На лице Ричи ничего не отразилось.
— Ну смотри: почему мы едем на «бумере»?
Ричи пожал плечами:
— Потому что он вам нравится.
— То есть ты решил, что машина нравится моему эго, — сказал я, ткнув в его сторону пальцем. — Ричи, не обманывай себя: все не так просто. Мы же не мелких воришек ловим: убийцы — крупная рыба. Приехать на место преступления в побитой «тойоте» 95-го года — значит, проявить неуважение, показать, что жертвы не заслуживают лучшего. Людей это напрягает.
— Понятно.
— Более того, в старой, обшарпанной «тойоте» мы будем похожи на неудачников. А это крайне важно, друг мой, — и не только для меня лично. Если преступники увидят неудачников, то подумают, что они круче нас, и тогда их труднее сломать. Если неудачников увидят хорошие люди, то решат, что мы все равно не раскроем преступление и поэтому нам и помогать-то не стоит. И если мы сами увидим в зеркале пару неудачников, что станет с нашими шансами на победу?
— Наверное, шансов станет меньше.
— В точку!.. Если хочешь победить, Ричи, ты должен чувствовать себя победителем. Понимаешь?
Он коснулся узла на галстуке.
— Все просто: нужно лучше одеваться.
— Нет, сынок, тут нет ничего простого. Правила придуманы не зря — и об этом нужно помнить, прежде чем их нарушать.
Я выехал на пустую трассу и позволил «бумеру» показать себя во всей красе. Я знал, что еду точно с разрешенной скоростью, ни на милю больше; Ричи хоть и поглядывал на спидометр, но помалкивал — возможно, думал о том, какой я зануда. Так многие считают, однако все они подростки, если не по возрасту, то по уровню умственного развития. Только подросток может полагать, что скука — это плохо; взрослые с кой-каким жизненным опытом знают: скука — дар небесный.
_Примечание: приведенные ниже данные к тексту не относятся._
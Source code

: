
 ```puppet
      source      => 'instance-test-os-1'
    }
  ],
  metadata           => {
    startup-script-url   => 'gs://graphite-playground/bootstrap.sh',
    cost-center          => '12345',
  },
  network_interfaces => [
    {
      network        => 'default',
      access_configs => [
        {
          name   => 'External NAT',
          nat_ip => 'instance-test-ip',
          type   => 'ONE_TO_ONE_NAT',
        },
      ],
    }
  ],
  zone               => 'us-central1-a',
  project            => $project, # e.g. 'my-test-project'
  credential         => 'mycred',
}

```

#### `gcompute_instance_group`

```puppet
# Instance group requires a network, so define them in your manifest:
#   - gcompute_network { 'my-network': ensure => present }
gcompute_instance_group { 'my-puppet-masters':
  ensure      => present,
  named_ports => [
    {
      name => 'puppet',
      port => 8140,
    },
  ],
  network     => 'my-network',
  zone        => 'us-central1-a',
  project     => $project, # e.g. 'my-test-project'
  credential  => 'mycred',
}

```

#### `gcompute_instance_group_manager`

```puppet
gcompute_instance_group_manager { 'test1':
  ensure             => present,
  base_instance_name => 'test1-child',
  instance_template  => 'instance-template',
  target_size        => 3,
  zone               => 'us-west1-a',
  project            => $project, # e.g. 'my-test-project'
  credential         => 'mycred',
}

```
У жизни в рукаве достаточно волнующих событий, которые обрушиваются на тебя в самый неподходящий момент, так что усиливать драматизм совсем не обязательно. Скоро Ричи это поймет.
* * *
Я всей душой за развитие инфраструктуры. Если хотите, можете винить в экономическом кризисе застройщиков и их ручных банкиров, но факт остается фактом: если бы не они, мы бы до сих пор выбирались из предыдущего кризиса. Многоэтажка, под завязку набитая жильцами, которые каждое утро идут на работу, поддерживают страну на плаву, а вечером возвращаются домой в уютные гнездышки, куда лучше, чем поле, приносящее пользу от силы паре коров. Людские поселения — они как акулы: если не движутся вперед, то погибают. Однако у каждого из нас есть уголок, который — как мы думаем — никогда не изменится.
Раньше я, тощий паренек в залатанных джинсах, знал Брокен-Харбор как свои пять пальцев. Дети, выросшие во времена процветания, привыкли проводить каникулы на курортах, уж две недели на Коста-дель-Соль — самый что ни на есть минимум. А мне сорок два, и наше поколение довольствовалось малым: две недели в доме-фургоне на берегу Ирландского моря — и ты круче всех.
В то время Брокен-Харбор считался глухоманью — несколько участков для жилых прицепов, дюжина разбросанных в беспорядке домов, населенных людьми по фамилии Уилан или Линч с тех самых пор, как на Земле зародилась жизнь, магазин Линча и паб «Уилан». Короткая пробежка босиком по осыпающимся песчаным дюнам мимо зарослей тростника — и пожалуйста, пляж. Каждый июнь мы проводили там две недели в ржавом домике с двухъярусными кроватями, который отец бронировал за год вперед. Мы с Джери занимали верхние койки, а Дина всегда спала внизу, напротив родителей. Джери — по праву старшинства — могла занять любое место, но всегда выбирала сторону, обращенную к полям, чтобы лицезреть пасущихся пони. Поэтому первое, что я видел по утрам, — сверкающую в лучах рассветного солнца белую морскую пену и длинноногих птиц, снующих по песку.
Ни свет ни заря мы трое — веснушчатые, с облезающей от соленой воды, ветра и редких солнечных лучей кожей — выходили из домика, сжимая в руках куски хлеба с сахаром, и целыми днями играли в пиратов с детьми из других фургонов. К чаю мама жарила на походной плитке яичницу с колбасой, а потом отец отправлял нас в магазин Линча за мороженым. Когда мы возвращались, мама уже сидела у отца на коленях, положив голову ему на плечо, и мечтательно улыбалась, глядя на воду. Он приглаживал ей волосы, чтобы не попали в мороженое. Я целый год ждал, чтобы увидеть родителей такими.